Senate Passes National Research and Innovation Council (NRIC) Establishment Bill

For the second time in five years, the Nigerian Senate has passed the National Research and Innovation Council (NRIC) Establishment Bill. The Bill, sponsored by Senator Frank Ibezim, was passed on 21st February 2023, 13 months after the Public Hearing on the Bill took place on 17th February 2022.
The Bill was passed by the Red Chamber along with the Nigerian Building and Road Research Institute (NBRRI) Bill 2023, after the presentation and consideration of the reports of the Senate Committee on Science and Technology.
According to National Assembly sources, the Bill will now go to the House of Representatives for concurrence before being transmitted to Mr. President for assent and it is expected that the whole process will be concluded before the end of the tenure of the President Muhammadu Buhari Administration.
When eventually the NRIC Bill receives Presidential assent and the Council becomes reality, it will be a dream come true for the advocacy for institutionalized funding mechanism for research in Nigeria. It is generally believed that what the Tertiary Education Trust Fund (TETFund) is to tertiary institutes sector is what NRIC will represent to the Research and Development Institutes (RDIs) sector.
NRIC is a component of the National Policy on Science, Technology and Innovation (NPSTI), which states in Section 4: “For the Policy to achieve the desired impact, there is need to institute and evolve reliable and sustainable funding frameworks from government, private sector and development partners so as to ensure adequate funding for ST&I infrastructure and activities for sustainable development.”
The most frontal, visible and audible group in the advocacy for NRIC in Nigeria is the Academic Staff Union of Research Institutions (ASURI), which initiated the ASURI/Civil Society Coalition/Campaign for Research Funding and National Transformation.
In pressing its advocacy for NRIC, the Coalition, which consists of the union and 30 non-governmental organizations, wrote a 35-page letter to Mr. President, the Vice President, all members of the National Assembly, the Secretary to the Government of the Federation (SGF), all Ministers, Ministers of State, all Federal Permanent Secretaries, as well as several eminent personalities, including former Presidents, seeking their support for the Bill.

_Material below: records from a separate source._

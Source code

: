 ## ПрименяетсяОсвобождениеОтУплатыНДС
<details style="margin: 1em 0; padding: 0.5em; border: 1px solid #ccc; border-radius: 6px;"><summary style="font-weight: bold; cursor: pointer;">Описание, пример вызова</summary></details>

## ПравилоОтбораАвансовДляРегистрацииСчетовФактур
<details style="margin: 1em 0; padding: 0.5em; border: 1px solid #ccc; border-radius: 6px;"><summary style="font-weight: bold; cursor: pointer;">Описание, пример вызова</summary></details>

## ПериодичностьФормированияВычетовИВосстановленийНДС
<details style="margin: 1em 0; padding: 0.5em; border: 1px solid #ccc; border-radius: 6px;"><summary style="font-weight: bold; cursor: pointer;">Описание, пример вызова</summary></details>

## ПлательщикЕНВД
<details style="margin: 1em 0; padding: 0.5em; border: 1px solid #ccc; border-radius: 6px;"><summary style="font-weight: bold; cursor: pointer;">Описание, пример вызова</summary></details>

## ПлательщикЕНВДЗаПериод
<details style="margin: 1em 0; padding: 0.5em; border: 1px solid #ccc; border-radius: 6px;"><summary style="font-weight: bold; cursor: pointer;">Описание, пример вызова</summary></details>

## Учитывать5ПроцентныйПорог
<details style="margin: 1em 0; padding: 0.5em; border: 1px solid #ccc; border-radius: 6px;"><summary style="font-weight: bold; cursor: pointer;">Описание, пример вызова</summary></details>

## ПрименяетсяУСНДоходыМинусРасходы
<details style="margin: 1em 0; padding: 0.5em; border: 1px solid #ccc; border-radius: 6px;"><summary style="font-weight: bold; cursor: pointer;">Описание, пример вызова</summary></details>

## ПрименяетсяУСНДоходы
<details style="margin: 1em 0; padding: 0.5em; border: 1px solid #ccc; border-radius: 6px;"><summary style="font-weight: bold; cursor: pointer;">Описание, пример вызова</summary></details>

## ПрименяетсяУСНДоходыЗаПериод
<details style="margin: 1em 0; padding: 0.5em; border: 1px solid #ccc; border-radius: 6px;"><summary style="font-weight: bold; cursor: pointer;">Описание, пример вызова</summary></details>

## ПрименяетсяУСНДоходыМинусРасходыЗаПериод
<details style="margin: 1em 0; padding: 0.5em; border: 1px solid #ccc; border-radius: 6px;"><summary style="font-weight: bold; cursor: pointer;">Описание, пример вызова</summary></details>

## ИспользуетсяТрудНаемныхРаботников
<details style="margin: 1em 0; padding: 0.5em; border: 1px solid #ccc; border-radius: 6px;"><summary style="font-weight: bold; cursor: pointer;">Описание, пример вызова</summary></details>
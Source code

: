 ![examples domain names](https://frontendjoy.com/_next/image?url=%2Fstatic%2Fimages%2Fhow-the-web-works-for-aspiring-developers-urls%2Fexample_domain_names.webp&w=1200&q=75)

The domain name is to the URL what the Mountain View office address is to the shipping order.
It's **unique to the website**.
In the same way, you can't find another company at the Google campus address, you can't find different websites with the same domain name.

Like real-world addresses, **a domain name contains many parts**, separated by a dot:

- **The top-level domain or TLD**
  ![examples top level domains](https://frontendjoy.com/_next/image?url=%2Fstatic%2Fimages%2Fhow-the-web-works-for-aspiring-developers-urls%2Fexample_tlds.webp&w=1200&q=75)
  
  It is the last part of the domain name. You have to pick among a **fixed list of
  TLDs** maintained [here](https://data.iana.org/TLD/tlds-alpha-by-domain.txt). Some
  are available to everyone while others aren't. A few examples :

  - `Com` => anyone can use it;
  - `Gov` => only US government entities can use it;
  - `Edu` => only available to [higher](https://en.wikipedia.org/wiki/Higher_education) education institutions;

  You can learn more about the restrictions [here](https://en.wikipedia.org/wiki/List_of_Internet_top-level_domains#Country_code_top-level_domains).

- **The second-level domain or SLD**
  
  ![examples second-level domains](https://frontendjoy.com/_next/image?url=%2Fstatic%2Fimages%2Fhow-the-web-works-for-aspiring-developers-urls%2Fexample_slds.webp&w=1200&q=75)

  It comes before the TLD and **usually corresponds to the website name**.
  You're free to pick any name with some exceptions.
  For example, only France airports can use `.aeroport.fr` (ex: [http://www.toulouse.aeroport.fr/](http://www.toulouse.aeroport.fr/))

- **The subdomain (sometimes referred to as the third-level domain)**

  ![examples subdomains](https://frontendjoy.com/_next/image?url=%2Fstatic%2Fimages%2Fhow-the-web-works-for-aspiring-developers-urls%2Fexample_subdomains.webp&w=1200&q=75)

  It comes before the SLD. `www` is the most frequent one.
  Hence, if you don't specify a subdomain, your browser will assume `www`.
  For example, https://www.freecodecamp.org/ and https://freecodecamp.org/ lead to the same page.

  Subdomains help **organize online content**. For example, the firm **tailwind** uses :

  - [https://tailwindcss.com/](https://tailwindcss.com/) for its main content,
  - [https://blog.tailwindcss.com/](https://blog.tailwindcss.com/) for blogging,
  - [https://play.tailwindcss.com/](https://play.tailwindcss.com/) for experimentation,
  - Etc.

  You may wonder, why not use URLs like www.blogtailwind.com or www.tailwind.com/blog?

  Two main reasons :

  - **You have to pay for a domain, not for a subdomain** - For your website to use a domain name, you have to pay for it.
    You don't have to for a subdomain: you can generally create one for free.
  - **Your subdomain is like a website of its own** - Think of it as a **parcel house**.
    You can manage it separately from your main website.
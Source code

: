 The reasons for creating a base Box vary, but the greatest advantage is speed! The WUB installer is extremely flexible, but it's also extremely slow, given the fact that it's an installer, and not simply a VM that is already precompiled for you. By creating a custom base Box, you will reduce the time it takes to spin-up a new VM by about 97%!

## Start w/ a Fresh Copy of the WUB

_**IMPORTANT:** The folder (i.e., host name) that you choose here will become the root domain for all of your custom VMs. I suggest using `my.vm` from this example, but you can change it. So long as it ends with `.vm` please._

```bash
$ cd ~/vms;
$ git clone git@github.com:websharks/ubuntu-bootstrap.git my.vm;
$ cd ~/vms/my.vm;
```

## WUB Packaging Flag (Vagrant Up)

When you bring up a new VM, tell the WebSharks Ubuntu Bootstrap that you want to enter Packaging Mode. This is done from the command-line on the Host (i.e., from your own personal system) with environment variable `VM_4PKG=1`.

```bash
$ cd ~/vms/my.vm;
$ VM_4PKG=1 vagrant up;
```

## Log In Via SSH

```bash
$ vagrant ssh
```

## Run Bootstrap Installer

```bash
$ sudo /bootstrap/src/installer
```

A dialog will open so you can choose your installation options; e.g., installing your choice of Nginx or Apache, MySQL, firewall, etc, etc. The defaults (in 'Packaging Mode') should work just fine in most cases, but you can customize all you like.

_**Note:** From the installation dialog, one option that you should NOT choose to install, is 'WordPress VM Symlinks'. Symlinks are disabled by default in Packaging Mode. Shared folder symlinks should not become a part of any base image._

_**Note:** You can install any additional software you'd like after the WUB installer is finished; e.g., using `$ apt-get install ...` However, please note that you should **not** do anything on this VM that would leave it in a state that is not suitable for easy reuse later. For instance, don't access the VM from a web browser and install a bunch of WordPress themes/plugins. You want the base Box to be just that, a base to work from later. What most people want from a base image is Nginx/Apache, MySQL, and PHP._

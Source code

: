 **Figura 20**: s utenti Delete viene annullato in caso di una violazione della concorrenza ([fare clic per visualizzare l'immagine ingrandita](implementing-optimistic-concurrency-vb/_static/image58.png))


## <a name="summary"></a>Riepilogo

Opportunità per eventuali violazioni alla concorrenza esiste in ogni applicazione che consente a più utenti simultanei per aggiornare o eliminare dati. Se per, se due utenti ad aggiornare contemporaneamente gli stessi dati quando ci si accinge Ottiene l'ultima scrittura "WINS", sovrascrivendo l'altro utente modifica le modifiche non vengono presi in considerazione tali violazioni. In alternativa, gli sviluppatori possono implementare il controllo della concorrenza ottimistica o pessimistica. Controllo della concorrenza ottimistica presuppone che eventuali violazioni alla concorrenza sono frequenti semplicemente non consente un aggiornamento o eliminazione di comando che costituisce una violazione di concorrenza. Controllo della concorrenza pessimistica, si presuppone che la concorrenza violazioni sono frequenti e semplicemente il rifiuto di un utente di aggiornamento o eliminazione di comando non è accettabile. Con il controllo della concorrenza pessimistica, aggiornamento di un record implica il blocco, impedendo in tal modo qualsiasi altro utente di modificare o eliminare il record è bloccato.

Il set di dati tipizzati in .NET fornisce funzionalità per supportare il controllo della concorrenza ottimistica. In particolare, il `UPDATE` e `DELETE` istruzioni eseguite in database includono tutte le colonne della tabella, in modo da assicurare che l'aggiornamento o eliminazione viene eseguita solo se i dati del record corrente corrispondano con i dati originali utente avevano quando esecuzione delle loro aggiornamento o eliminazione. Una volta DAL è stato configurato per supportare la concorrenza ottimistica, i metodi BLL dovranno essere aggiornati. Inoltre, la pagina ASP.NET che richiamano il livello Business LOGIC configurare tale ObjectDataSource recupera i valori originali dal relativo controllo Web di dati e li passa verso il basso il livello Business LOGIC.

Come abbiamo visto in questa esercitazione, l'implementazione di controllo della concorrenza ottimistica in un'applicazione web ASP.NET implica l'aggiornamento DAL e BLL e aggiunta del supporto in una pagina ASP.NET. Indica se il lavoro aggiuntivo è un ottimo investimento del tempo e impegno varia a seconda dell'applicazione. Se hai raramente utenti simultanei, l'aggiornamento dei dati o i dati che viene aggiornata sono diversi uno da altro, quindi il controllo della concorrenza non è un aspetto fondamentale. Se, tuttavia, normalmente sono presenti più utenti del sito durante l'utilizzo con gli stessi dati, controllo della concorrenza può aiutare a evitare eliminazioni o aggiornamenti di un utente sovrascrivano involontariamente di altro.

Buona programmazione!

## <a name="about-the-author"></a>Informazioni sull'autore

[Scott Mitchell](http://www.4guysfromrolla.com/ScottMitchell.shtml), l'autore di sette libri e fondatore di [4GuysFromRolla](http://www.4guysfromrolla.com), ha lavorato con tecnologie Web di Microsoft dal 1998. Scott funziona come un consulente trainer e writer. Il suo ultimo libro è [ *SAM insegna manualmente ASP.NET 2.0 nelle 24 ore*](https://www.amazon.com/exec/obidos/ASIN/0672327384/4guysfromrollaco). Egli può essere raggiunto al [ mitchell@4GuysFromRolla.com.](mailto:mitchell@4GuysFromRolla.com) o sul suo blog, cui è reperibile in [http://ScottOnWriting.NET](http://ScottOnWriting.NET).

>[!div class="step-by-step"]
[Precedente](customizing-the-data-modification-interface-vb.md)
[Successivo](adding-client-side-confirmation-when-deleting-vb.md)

The Presidency responded to the letter through the Office of the SGF. Through the letter, dated 30th November 2021 and addressed to Professor Theophilus Ndubuaku, the Secretary General of ASURI and the Convener of the ASURI/Civil Society Coalition, the Presidency advised the Union “to re-introduce/re-present the Bill to the 9th National Assembly, while monitoring the stages that it passes through and inform the SGF when it is finalized and awaiting Presidential Assent.”
Speaking during the Public Hearing of the Bill at the Senate on 17th February 2022, Professor Ndubuaku, who is generally known as the lone voice in the wilderness in the advocacy for research funding and NRIC, said: “The enactment of NRIC Bill will undoubtedly be among the most important legislation of the National Assembly since independence because it will change the poverty capital and current socio-economic ills bedeviling Nigeria and threatening to tear it apart.”
The NRIC Bill was first passed by the Senate during the 8th National Assembly on 31st January 2018 and transmitted to the Villa for Presidential Assent on 2nd August 2018 after the concurrence by the House of Representatives. However, citing some grey areas, the Bill was returned to NASS. The letter, through which the Bill was returned to NASS, dated 30th August 2018, was personally signed by President Muhammadu Buhari.
The Senate Joint Committee on Science and Technology and Judiciary, Human Rights and Legal Matters, as then headed by Senator Ajayi Borrofice and Senator David Umaru, promptly rectified the Bill and the National Assembly, after passing it, re-transmitted the Bill to the Villla on 7th June 2019. However, the Bill was returned again, this time for no specified reasons.
As the repackaged NRIC Bill makes it round in the National Assembly and prepares to go for Presidential assent the third time, key stakeholders in the RDIs sector, notably leaders of the Researchers’ Union, are of the opinion that some of the agencies listed as contributors to the Fund, with active collaboration of some technocrats, might have contributed to the Bill being returned the second time.
Inside sources within the Coalition confided in R&D Watch that a strategy has been put in place as part of the advocacy campaign to reach out to the contributing agencies and rub minds with them on the way forward. The reliable sources hinted of a grand plan by ASURI to organize a five-star round table on institutionalized funding mechanism for research which will bring together all stakeholders.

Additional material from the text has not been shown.